Great song! I like the idea of a Frankenstein (Monster) mayor. Minneapolis has an upcoming mayoral election, I wonder if there's time to get on the ballot. Captain Jack Sparrow is an official candidate, it's not unprecedented: http://www.citypages.com/news/captain-jack-sparrow-officially-running-for-minneapolis-mayor-photo-6562757
Bravo!!
I heart your voice. Those words are clever, and that long-freeze at the end is absolutely top quality.
Thank you for sharing that.

As for me, I wrote and mailed these 5 paper letters:
Three Quaker Friends in retirement homes / rehab / live by themselves.
Two people I couldn’t speak to at the funeral on Monday.
It’s helped to know I have to report progress.
Glad it worked for you!
 

Of course, it's also probable that my being super crazy UNproductive makes the contrast that much clearer.

That wasn't meant as a put down. At least not one aimed at all of you.

On the plus side, your posts about writing and productivity are very motivating. I need to be making more. I need to be completing more.

At the end of the day, I think that's the biggest problem for me. I finish so very few of my projects. I pick nits endlessly, lose my motivation somewhere along the way because I've grown bored with the project in question (and because I have ideas for three new projects), and then I drop it in favor of the project du jour.

It's a bad cycle, and I do it ALL the time.

The only reason that I'm still clinging to my book idea with bloody fingertips is because I've got so much invested in the character over so many years.

Frustration point: I know what the solution is.

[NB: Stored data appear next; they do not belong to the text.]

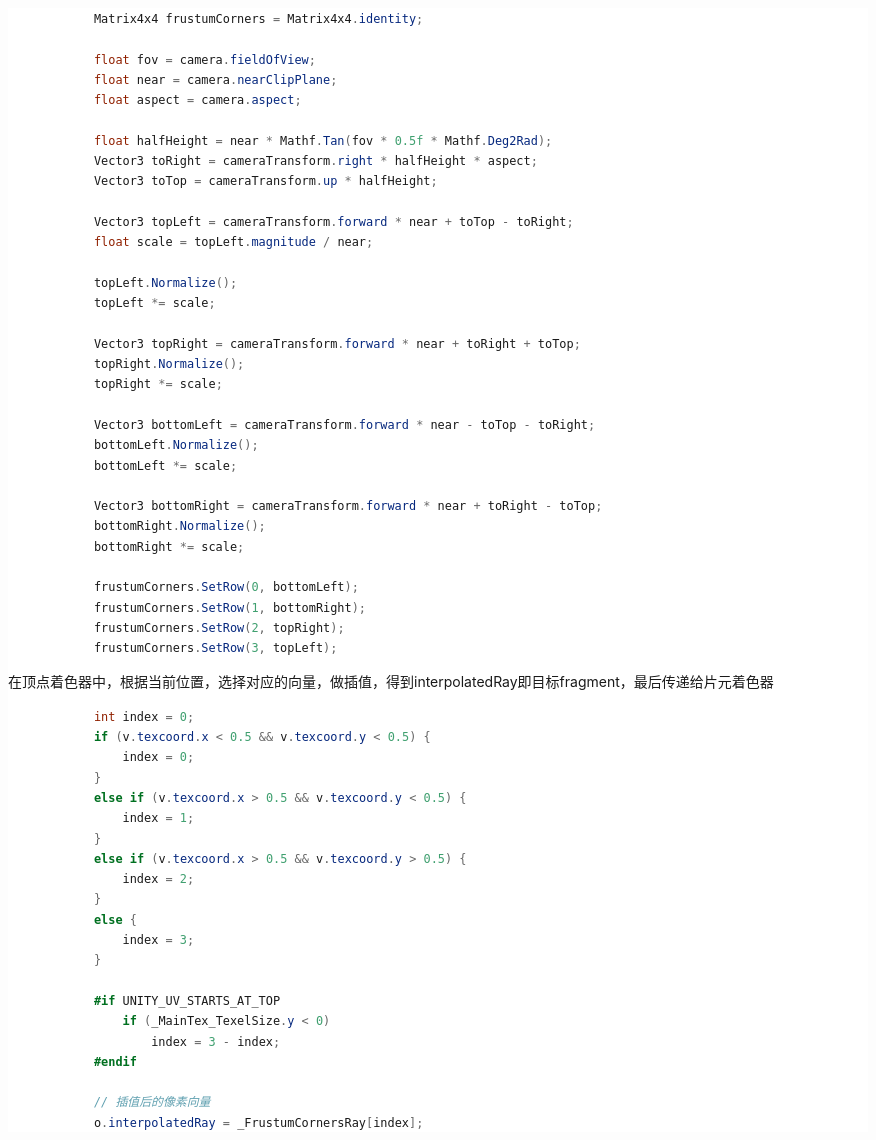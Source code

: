 
```c#
			Matrix4x4 frustumCorners = Matrix4x4.identity;

            float fov = camera.fieldOfView;
            float near = camera.nearClipPlane;
            float aspect = camera.aspect;

            float halfHeight = near * Mathf.Tan(fov * 0.5f * Mathf.Deg2Rad);
            Vector3 toRight = cameraTransform.right * halfHeight * aspect;
            Vector3 toTop = cameraTransform.up * halfHeight;

            Vector3 topLeft = cameraTransform.forward * near + toTop - toRight;
            float scale = topLeft.magnitude / near;

            topLeft.Normalize();
            topLeft *= scale;

            Vector3 topRight = cameraTransform.forward * near + toRight + toTop;
            topRight.Normalize();
            topRight *= scale;

            Vector3 bottomLeft = cameraTransform.forward * near - toTop - toRight;
            bottomLeft.Normalize();
            bottomLeft *= scale;

            Vector3 bottomRight = cameraTransform.forward * near + toRight - toTop;
            bottomRight.Normalize();
            bottomRight *= scale;

            frustumCorners.SetRow(0, bottomLeft);
            frustumCorners.SetRow(1, bottomRight);
            frustumCorners.SetRow(2, topRight);
            frustumCorners.SetRow(3, topLeft);
```

在顶点着色器中，根据当前位置，选择对应的向量，做插值，得到interpolatedRay即目标fragment，最后传递给片元着色器

```c#
			int index = 0;
			if (v.texcoord.x < 0.5 && v.texcoord.y < 0.5) {
				index = 0;
			}
			else if (v.texcoord.x > 0.5 && v.texcoord.y < 0.5) {
				index = 1;
			}
			else if (v.texcoord.x > 0.5 && v.texcoord.y > 0.5) {
				index = 2;
			}
			else {
				index = 3;
			}

			#if UNITY_UV_STARTS_AT_TOP
				if (_MainTex_TexelSize.y < 0)
					index = 3 - index;
			#endif

			// 插值后的像素向量
			o.interpolatedRay = _FrustumCornersRay[index];
```
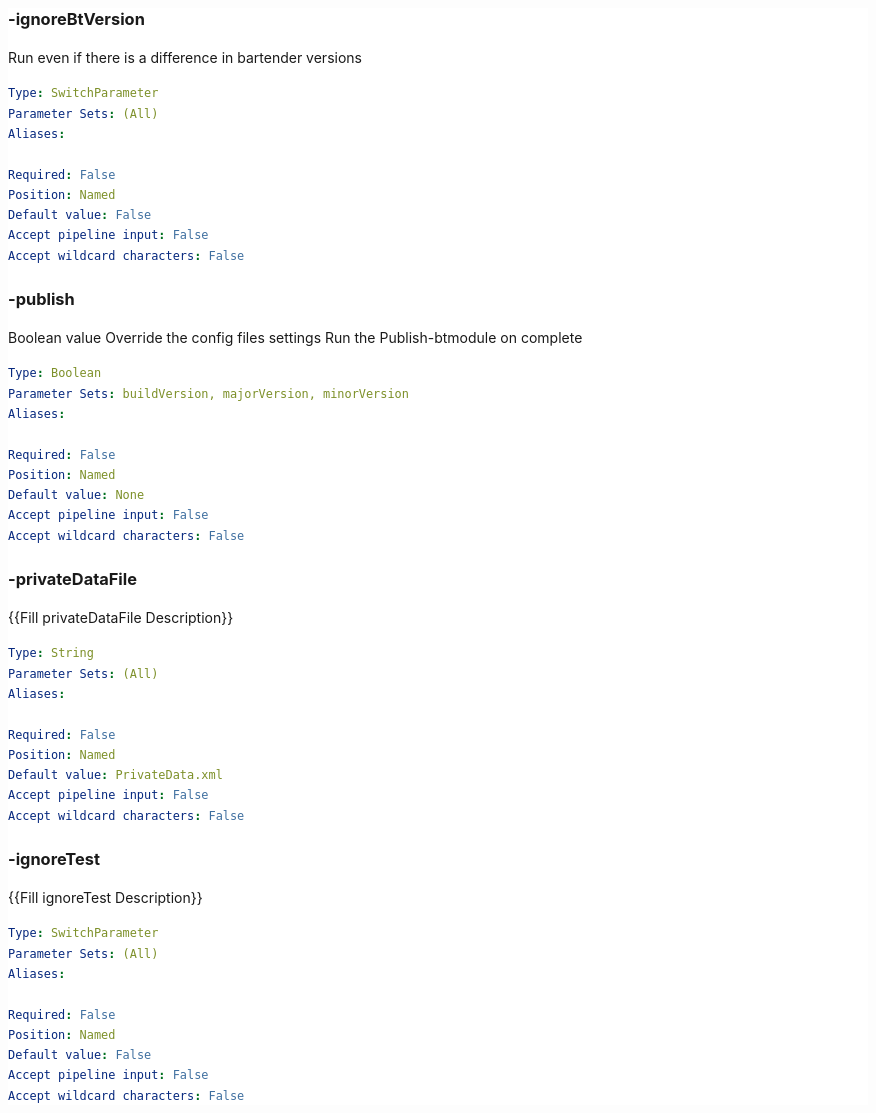 ### -ignoreBtVersion
Run even if there is a difference in bartender versions

```yaml
Type: SwitchParameter
Parameter Sets: (All)
Aliases:

Required: False
Position: Named
Default value: False
Accept pipeline input: False
Accept wildcard characters: False
```

### -publish
Boolean value
Override the config files settings
Run the Publish-btmodule on complete

```yaml
Type: Boolean
Parameter Sets: buildVersion, majorVersion, minorVersion
Aliases:

Required: False
Position: Named
Default value: None
Accept pipeline input: False
Accept wildcard characters: False
```

### -privateDataFile
{{Fill privateDataFile Description}}

```yaml
Type: String
Parameter Sets: (All)
Aliases:

Required: False
Position: Named
Default value: PrivateData.xml
Accept pipeline input: False
Accept wildcard characters: False
```

### -ignoreTest
{{Fill ignoreTest Description}}

```yaml
Type: SwitchParameter
Parameter Sets: (All)
Aliases:

Required: False
Position: Named
Default value: False
Accept pipeline input: False
Accept wildcard characters: False
```
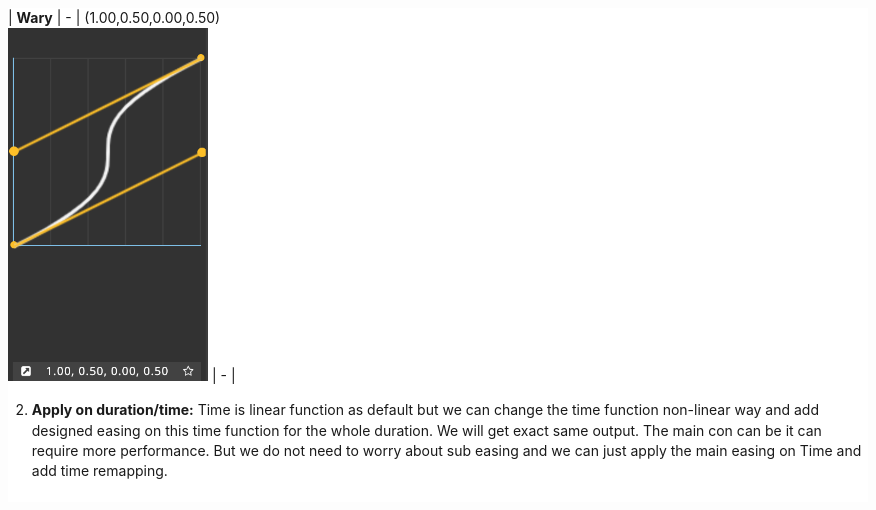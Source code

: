 | **Wary** | - | (1.00,0.50,0.00,0.50) <br> <img src="images/motion/easing/image5.png" alt="wary-standard" width="200" > | - |

2. **Apply on duration/time:** Time is linear function as default but we can change the time function non-linear way and add designed easing on this time function for the whole duration. We will get exact same output. The main con can be it can require more performance. But we do not need to worry about sub easing and we can just apply the main easing on Time and add time remapping.<br><br>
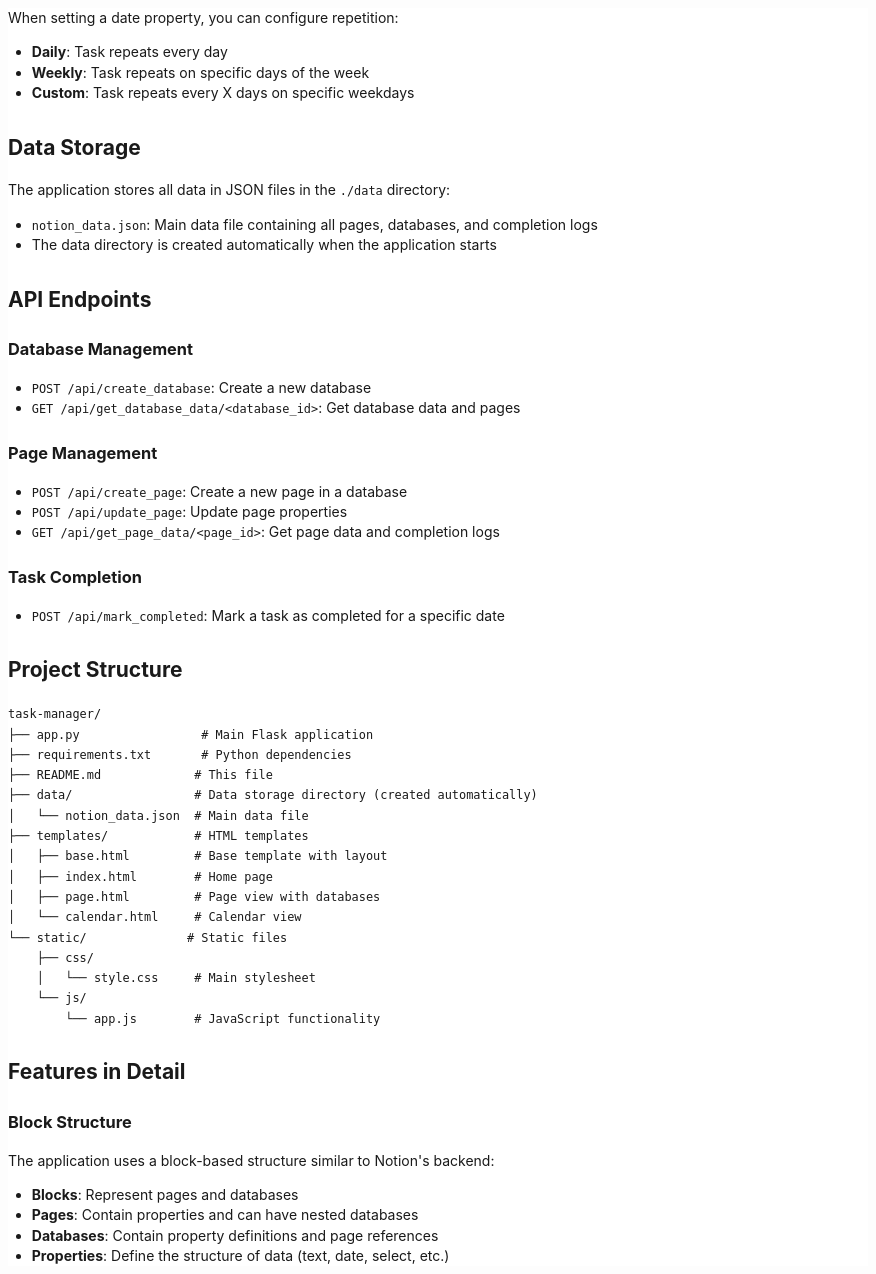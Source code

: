When setting a date property, you can configure repetition:

- **Daily**: Task repeats every day
- **Weekly**: Task repeats on specific days of the week
- **Custom**: Task repeats every X days on specific weekdays

## Data Storage

The application stores all data in JSON files in the `./data` directory:
- `notion_data.json`: Main data file containing all pages, databases, and completion logs
- The data directory is created automatically when the application starts

## API Endpoints

### Database Management
- `POST /api/create_database`: Create a new database
- `GET /api/get_database_data/<database_id>`: Get database data and pages

### Page Management
- `POST /api/create_page`: Create a new page in a database
- `POST /api/update_page`: Update page properties
- `GET /api/get_page_data/<page_id>`: Get page data and completion logs

### Task Completion
- `POST /api/mark_completed`: Mark a task as completed for a specific date

## Project Structure

```
task-manager/
├── app.py                 # Main Flask application
├── requirements.txt       # Python dependencies
├── README.md             # This file
├── data/                 # Data storage directory (created automatically)
│   └── notion_data.json  # Main data file
├── templates/            # HTML templates
│   ├── base.html         # Base template with layout
│   ├── index.html        # Home page
│   ├── page.html         # Page view with databases
│   └── calendar.html     # Calendar view
└── static/              # Static files
    ├── css/
    │   └── style.css     # Main stylesheet
    └── js/
        └── app.js        # JavaScript functionality
```

## Features in Detail

### Block Structure
The application uses a block-based structure similar to Notion's backend:
- **Blocks**: Represent pages and databases
- **Pages**: Contain properties and can have nested databases
- **Databases**: Contain property definitions and page references
- **Properties**: Define the structure of data (text, date, select, etc.)

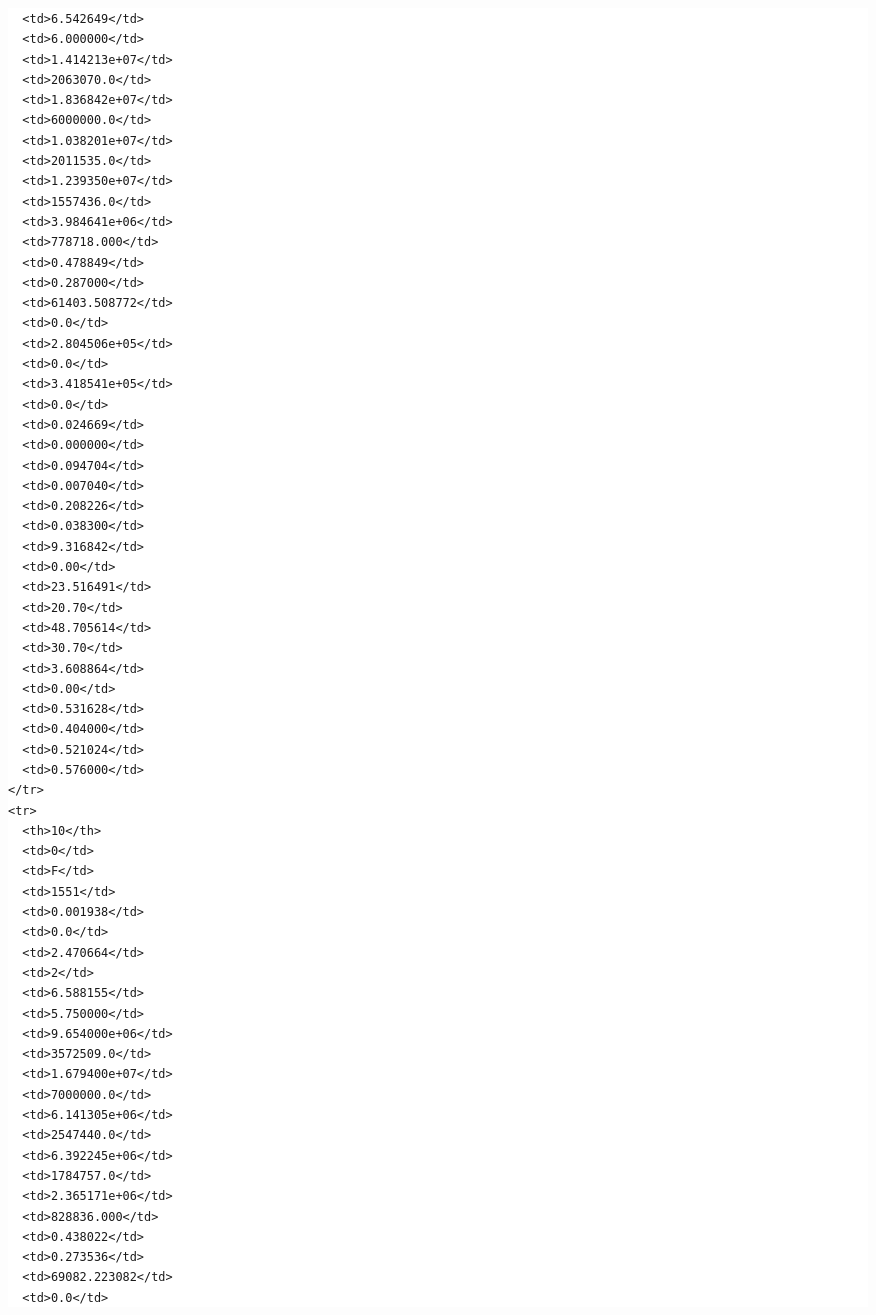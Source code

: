       <td>6.542649</td>
      <td>6.000000</td>
      <td>1.414213e+07</td>
      <td>2063070.0</td>
      <td>1.836842e+07</td>
      <td>6000000.0</td>
      <td>1.038201e+07</td>
      <td>2011535.0</td>
      <td>1.239350e+07</td>
      <td>1557436.0</td>
      <td>3.984641e+06</td>
      <td>778718.000</td>
      <td>0.478849</td>
      <td>0.287000</td>
      <td>61403.508772</td>
      <td>0.0</td>
      <td>2.804506e+05</td>
      <td>0.0</td>
      <td>3.418541e+05</td>
      <td>0.0</td>
      <td>0.024669</td>
      <td>0.000000</td>
      <td>0.094704</td>
      <td>0.007040</td>
      <td>0.208226</td>
      <td>0.038300</td>
      <td>9.316842</td>
      <td>0.00</td>
      <td>23.516491</td>
      <td>20.70</td>
      <td>48.705614</td>
      <td>30.70</td>
      <td>3.608864</td>
      <td>0.00</td>
      <td>0.531628</td>
      <td>0.404000</td>
      <td>0.521024</td>
      <td>0.576000</td>
    </tr>
    <tr>
      <th>10</th>
      <td>0</td>
      <td>F</td>
      <td>1551</td>
      <td>0.001938</td>
      <td>0.0</td>
      <td>2.470664</td>
      <td>2</td>
      <td>6.588155</td>
      <td>5.750000</td>
      <td>9.654000e+06</td>
      <td>3572509.0</td>
      <td>1.679400e+07</td>
      <td>7000000.0</td>
      <td>6.141305e+06</td>
      <td>2547440.0</td>
      <td>6.392245e+06</td>
      <td>1784757.0</td>
      <td>2.365171e+06</td>
      <td>828836.000</td>
      <td>0.438022</td>
      <td>0.273536</td>
      <td>69082.223082</td>
      <td>0.0</td>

I've heard it countless times on countless podcasts about writing: Just make slow and steady progress to spit out that first version of the book. If that's one sentence a day, that's fine. It's progress, and it's measurable. And you need to know, in advance, that it's going to suck. Writing is REwriting and all that.

What's more, I've learned that I actually enjoy revising old writing. I never finished my one attempt at NaNoWriMo, but I find myself dropping into the book and editing a chapter here and there occasionally. For no real reason - it's not like I'm planning to ever let it see the light of day.

And Inktober? Yeah, I'm way behind there too.

I have no excuse. All of you have WAY more going on in your lives and you're making progress while I do the equivalent of clicking through cable channels.

Okay, that's enough self flagellation. It doesn't accomplish much. I have to get to work while there's still daylight, but tonight, I need to get some work done.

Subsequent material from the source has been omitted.